What you need to do
What you return must be every line below that includes the word "same".
======== Material provided
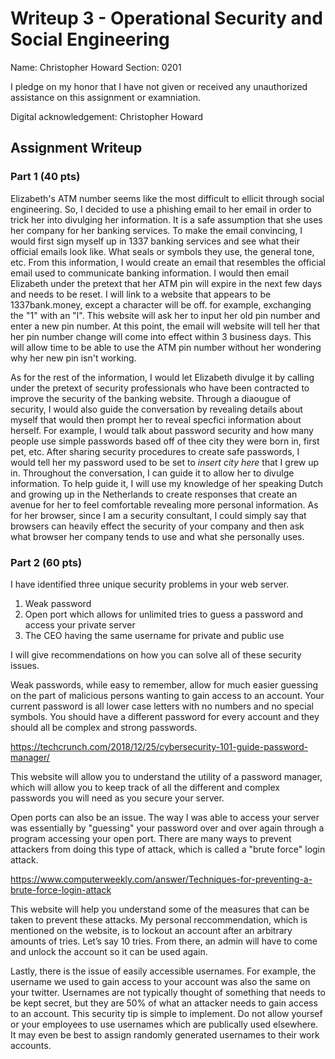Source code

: # Writeup 3 - Operational Security and Social Engineering

Name: Christopher Howard
Section: 0201

I pledge on my honor that I have not given or received any unauthorized assistance on this assignment or examniation.

Digital acknowledgement: Christopher Howard

## Assignment Writeup

### Part 1 (40 pts)

Elizabeth's ATM number seems like the most difficult to ellicit through social engineering. So, I decided to use a phishing email to her email in order to trick her into divulging her information. It is a safe assumption that she uses her company for her banking services. 
To make the email convincing, I would first sign myself up in 1337 banking services and see what their official emails look like. What seals or symbols they use, the general tone, etc. From this information, I would create an email that resembles the official email used to communicate banking information. I would then email Elizabeth under the pretext that her ATM pin will expire in the next few days and needs to be reset. I will link to a website that appears to be 1337bank.money, except a character will be off. for example, exchanging the "1" with an "l". This website will ask her to input her old pin number and enter a new pin number. At this point, the email will website will tell her that her pin number change will come into effect within 3 business days. This will allow time to be able to use the ATM pin number without her wondering why her new pin isn't working.

As for the rest of the information, I would let Elizabeth divulge it by calling under the pretext of security professionals who have been contracted to improve the security of the banking website. 
Through a diaougue of security, I would also guide the conversation by revealing details about myself that would then prompt her to reveal specfici information about herself. For example, I would talk about password security and how many people use simple passwords based off of thee city they were born in, first pet, etc. After sharing security procedures to create safe passwords, I would tell her my password used to be set to *insert city here* that I grew up in. Throughout the conversation, I can guide it to allow her to divulge information. To help guide it, I will use my knowledge of her speaking Dutch and growing up in the Netherlands to create responses that create an avenue for her to feel comfortable revealing more personal information.
As for her browser, since I am a security consultant, I could simply say that browsers can heavily effect the security of your company and then ask what browser her company tends to use and what she personally uses.



### Part 2 (60 pts)

I have identified three unique security problems in your web server.
1. Weak password
2. Open port which allows for unlimited tries to guess a password and access your private server
3. The CEO having the same username for private and public use

I will give recommendations on how you can solve all of these security issues.

Weak passwords, while easy to remember, allow for much easier guessing on the part of malicious persons wanting to gain access to an account. Your current password is all lower case letters with no numbers and no special symbols. You should have a different password for every account and they should all be complex and strong passwords. 

https://techcrunch.com/2018/12/25/cybersecurity-101-guide-password-manager/

This website will allow you to understand the utility of a password manager, which will allow you to keep track of all the different and complex passwords you will need as you secure your server.

Open ports can also be an issue. The way I was able to access your server was essentially by "guessing" your password over and over again through a program accessing your open port. There are many ways to prevent attackers from doing this type of attack, which is called a "brute force" login attack.

https://www.computerweekly.com/answer/Techniques-for-preventing-a-brute-force-login-attack

This website will help you understand some of the measures that can be taken to prevent these attacks. My personal reccommendation, which is mentioned on the website, is to lockout an account after an arbitrary amounts of tries. Let’s say 10 tries. From there, an admin will have to come and unlock the account so it can be used again.

Lastly, there is the issue of easily accessible usernames. For example, the username we used to gain access to your account was also the same on your twitter. Usernames are not typically thought of something that needs to be kept secret, but they are 50% of what an attacker needs to gain access to an account. This security tip is simple to implement. Do not allow yoursef or your employees to use usernames which are publically used elsewhere. It may even be best to assign randomly generated usernames to their work accounts.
================
Completed exercise
3. The CEO having the same username for private and public use
Lastly, there is the issue of easily accessible usernames. For example, the username we used to gain access to your account was also the same on your twitter. Usernames are not typically thought of something that needs to be kept secret, but they are 50% of what an attacker needs to gain access to an account. This security tip is simple to implement. Do not allow yoursef or your employees to use usernames which are publically used elsewhere. It may even be best to assign randomly generated usernames to their work accounts.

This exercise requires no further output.